#### [TASK DESCRIPTION]
Working from the entries that follow, transcribe exactly and only the lines from the one with "此模块包含有关Akka的模块。" through the last, pictures excluded.

#### [EXERCISE INPUTS]

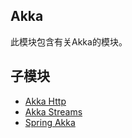 ## Akka 

此模块包含有关Akka的模块。

## 子模块

+ [Akka Http](akka-http/README.md)
+ [Akka Streams](akka-streams/README.md)
+ [Spring Akka](spring-akka/README.md)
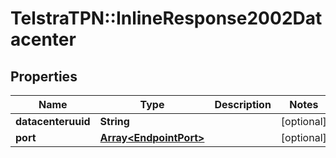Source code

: # TelstraTPN::InlineResponse2002Datacenter

## Properties
Name | Type | Description | Notes
------------ | ------------- | ------------- | -------------
**datacenteruuid** | **String** |  | [optional] 
**port** | [**Array&lt;EndpointPort&gt;**](EndpointPort.md) |  | [optional]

#### [THE ANSWER]
此模块包含有关Akka的模块。

## 子模块

+ [Akka Http](akka-http/README.md)
+ [Akka Streams](akka-streams/README.md)
+ [Spring Akka](spring-akka/README.md)
Source code

: # TelstraTPN::InlineResponse2002Datacenter

## Properties
Name | Type | Description | Notes
------------ | ------------- | ------------- | -------------
**datacenteruuid** | **String** |  | [optional] 
**port** | [**Array&lt;EndpointPort&gt;**](EndpointPort.md) |  | [optional]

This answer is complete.